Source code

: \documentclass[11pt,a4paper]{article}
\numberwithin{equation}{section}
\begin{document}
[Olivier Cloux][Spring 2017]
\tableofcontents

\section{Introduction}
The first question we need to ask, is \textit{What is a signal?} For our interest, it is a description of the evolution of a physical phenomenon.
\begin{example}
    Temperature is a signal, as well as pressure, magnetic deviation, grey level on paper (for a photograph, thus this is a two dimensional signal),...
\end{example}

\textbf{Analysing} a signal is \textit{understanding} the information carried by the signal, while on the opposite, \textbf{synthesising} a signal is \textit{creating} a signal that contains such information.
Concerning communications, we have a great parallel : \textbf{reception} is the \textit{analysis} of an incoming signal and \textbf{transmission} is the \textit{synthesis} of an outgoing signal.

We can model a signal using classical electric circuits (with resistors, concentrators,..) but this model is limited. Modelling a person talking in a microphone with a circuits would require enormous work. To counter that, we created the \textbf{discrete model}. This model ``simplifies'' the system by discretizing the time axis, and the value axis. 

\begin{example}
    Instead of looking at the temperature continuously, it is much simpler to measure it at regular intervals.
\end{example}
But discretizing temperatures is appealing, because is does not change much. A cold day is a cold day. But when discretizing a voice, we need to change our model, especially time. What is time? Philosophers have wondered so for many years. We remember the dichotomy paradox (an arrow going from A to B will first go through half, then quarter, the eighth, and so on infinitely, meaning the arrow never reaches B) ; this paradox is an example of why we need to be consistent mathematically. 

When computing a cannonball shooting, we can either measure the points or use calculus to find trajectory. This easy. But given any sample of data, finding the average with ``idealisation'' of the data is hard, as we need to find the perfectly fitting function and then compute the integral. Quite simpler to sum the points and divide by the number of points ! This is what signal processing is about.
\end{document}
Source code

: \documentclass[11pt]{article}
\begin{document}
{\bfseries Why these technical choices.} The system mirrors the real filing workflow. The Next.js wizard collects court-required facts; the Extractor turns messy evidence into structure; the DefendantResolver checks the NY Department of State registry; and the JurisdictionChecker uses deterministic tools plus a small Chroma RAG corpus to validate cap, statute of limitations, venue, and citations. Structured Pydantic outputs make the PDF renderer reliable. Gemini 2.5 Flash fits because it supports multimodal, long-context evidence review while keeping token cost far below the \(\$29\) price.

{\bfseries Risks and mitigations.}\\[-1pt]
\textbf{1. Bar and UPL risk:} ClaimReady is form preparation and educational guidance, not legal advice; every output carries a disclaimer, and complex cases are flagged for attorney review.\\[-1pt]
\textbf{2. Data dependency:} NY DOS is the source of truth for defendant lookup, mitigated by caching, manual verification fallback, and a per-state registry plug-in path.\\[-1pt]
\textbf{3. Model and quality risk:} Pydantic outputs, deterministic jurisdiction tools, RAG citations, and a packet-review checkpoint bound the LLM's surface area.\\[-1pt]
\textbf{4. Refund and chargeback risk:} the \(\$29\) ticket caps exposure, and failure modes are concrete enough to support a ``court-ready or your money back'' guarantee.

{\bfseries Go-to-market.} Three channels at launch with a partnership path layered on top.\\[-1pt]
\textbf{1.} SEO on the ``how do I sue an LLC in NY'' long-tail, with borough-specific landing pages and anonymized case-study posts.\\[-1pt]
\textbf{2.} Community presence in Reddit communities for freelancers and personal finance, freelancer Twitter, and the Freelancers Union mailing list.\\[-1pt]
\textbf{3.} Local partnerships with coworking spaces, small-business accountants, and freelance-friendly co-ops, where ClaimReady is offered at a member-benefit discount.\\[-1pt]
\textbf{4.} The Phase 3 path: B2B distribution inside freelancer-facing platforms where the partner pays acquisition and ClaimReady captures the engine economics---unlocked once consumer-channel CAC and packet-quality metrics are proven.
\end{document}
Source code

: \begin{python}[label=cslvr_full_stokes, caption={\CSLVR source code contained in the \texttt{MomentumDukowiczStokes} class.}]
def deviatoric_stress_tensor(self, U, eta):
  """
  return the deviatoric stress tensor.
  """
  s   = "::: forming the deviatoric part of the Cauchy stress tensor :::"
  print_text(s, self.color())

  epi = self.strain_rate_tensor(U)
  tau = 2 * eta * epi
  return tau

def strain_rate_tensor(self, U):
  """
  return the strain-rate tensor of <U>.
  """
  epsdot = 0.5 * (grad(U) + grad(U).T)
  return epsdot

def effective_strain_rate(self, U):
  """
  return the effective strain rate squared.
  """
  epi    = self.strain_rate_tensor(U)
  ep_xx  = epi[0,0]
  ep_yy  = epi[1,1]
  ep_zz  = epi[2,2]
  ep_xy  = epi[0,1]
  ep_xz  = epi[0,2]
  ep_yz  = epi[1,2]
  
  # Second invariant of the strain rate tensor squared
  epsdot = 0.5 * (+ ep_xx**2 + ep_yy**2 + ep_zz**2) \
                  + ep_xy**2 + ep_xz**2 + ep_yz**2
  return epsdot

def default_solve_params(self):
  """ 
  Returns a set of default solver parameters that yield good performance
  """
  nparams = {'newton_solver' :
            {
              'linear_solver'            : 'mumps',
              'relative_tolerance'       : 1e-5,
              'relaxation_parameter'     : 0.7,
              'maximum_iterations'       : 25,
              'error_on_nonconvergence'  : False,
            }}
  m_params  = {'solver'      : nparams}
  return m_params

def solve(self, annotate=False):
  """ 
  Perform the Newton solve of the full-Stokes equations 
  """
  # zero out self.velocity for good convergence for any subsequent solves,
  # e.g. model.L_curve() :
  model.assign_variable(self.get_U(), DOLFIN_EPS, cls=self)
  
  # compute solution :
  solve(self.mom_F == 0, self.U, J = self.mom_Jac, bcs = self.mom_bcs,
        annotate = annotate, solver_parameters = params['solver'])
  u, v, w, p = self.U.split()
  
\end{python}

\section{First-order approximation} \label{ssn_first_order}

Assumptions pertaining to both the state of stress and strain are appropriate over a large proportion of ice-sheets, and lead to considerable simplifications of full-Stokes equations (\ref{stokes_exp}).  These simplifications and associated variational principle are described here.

----

- _What you have to do_
Among the entries above, the lines between the ones containing "metrics are proven." and "tau = 2 * eta * epi", inclusive, are to be transcribed exactly. No other line is to be given.

- _The answer_
\textbf{4.} The Phase 3 path: B2B distribution inside freelancer-facing platforms where the partner pays acquisition and ClaimReady captures the engine economics---unlocked once consumer-channel CAC and packet-quality metrics are proven.
\end{document}
Source code

: \begin{python}[label=cslvr_full_stokes, caption={\CSLVR source code contained in the \texttt{MomentumDukowiczStokes} class.}]
def deviatoric_stress_tensor(self, U, eta):
  """
  return the deviatoric stress tensor.
  """
  s   = "::: forming the deviatoric part of the Cauchy stress tensor :::"
  print_text(s, self.color())

  epi = self.strain_rate_tensor(U)
  tau = 2 * eta * epi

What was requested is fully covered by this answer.